地球法廷:生命操作


NHKのホームページに地球法廷というフォーラムがあって、テーマを決めて議論を受け付けている。テーマはもちろんその時に最もホットな題材である。原子力問題の時に一度投稿をしたことがある。それ以来折に触れて事務局から案内が来る。今は生命操作が主題である。誘いに乗って以下の投稿をした。1200字以内という制限がある。基礎資料は別途公開されている。()内はこの雑文のために付け加えた補筆である。

題:悪いシナリオに乗らないために
良い方は自明だから悪い方の(話題の生命操作が完成し、自由に実施された未来の)シナリオを考えてみた。
夫婦者はマイノリティになり、その夫婦もお腹を痛めた子を連れているのはごく少数である。
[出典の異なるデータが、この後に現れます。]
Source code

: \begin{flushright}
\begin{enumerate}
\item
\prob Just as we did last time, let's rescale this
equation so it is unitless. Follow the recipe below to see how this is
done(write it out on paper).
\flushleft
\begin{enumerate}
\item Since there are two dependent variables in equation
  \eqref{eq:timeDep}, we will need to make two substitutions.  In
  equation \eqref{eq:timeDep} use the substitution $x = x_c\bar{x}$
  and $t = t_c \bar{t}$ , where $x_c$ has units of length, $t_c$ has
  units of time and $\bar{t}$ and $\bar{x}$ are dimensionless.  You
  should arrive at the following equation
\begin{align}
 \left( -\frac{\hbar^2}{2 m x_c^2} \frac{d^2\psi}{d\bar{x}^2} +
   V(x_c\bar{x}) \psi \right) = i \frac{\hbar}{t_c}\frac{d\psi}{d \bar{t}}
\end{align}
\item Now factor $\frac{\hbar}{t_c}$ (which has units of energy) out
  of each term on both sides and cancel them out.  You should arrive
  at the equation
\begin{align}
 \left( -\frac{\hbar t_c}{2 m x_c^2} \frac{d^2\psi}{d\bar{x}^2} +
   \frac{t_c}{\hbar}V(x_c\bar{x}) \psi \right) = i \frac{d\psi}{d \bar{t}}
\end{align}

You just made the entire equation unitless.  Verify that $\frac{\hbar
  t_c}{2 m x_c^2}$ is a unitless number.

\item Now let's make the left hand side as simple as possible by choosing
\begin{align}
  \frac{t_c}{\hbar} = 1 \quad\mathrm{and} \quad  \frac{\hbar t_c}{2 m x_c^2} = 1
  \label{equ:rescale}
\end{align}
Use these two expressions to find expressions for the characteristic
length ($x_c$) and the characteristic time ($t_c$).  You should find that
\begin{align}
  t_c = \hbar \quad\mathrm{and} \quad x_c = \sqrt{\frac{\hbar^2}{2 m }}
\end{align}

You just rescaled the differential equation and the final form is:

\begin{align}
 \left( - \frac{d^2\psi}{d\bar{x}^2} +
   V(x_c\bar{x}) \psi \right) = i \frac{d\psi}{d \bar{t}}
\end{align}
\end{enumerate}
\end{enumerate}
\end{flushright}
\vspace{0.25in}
しかし子孫が減ったわけではない。よくみると同じ顔のクローン人間がやけに目に付く。お医者と実業家の顔が多いのは複製も役得と算術だからである。社会の必要と流行に応じてその時その時の「パーフェクト」ベービーが大量に養育される。殆どが施設での養育に頼っている。現代既にその傾向が著しい老人介護の方向と同じである。愛は犠牲を伴うものであってはならないと一般に考えられている。培養臓器のお陰で平均年齢は一段と延びたが、脳と骨はついに回春の医術が実用化せず、世間は腰の曲がった半ボケ老人で埋まっている。
社会は急にはついて行けない。ましてや生命40億年の真理の破綻である。どうしても遺伝子操作生命操作を必要とする対象を慎重に選びながら、社会のコンセンサスを条件に認可を重ねてじわじわ前進するしかない。今まで医師の個人的思い切りでやってしまったというケースがしばしば出てきた。功名心の時もあろうが現場の苦悩が吹き出した場合もある。棚上げ先送りをせずに、技術の進歩と合わせて早め早めに倫理的方向付けを行う時代にしなければならぬ。マスコミの使命は重大である。今回のNHKの取り組みを高く買っている。ただ「経験」を発言の条件にしているように受け取れるのは肯けない。そのせいか(投稿者は)医療関係者あるいは患者と云った立場が多く、幅広く遠くまで見据えた哲学的見解を述べた話が少ない。テーマの細分は一考を要する。

短い文章でこれだけ大きなテーマに発言するのは難しい。私は遺伝子操作を含めた生命操作技術が人間性や社会性に与える悪影響を危惧している。唐招提寺の北に垂仁天皇陵がある。大きな前方後円墳である。その濠の中に小さな陪塚がある。田道間守の墓という。彼は天皇の命で不老不死の国に旅したが帰り着いたときには天皇はもうお隠れになっていたという伝説の主人公である。不老不死は叶わぬ夢でよい。短い命を交配で受け継いで永遠の命とすると同時に進化を期待する。この40億年続いた生命の基本ルールを破壊するときはよほど慎重に進めても慎重すぎることはない。それよりも安楽死の社会認知を早めてほしい。社会的に役立たずになった我身にはその方が先決事項である。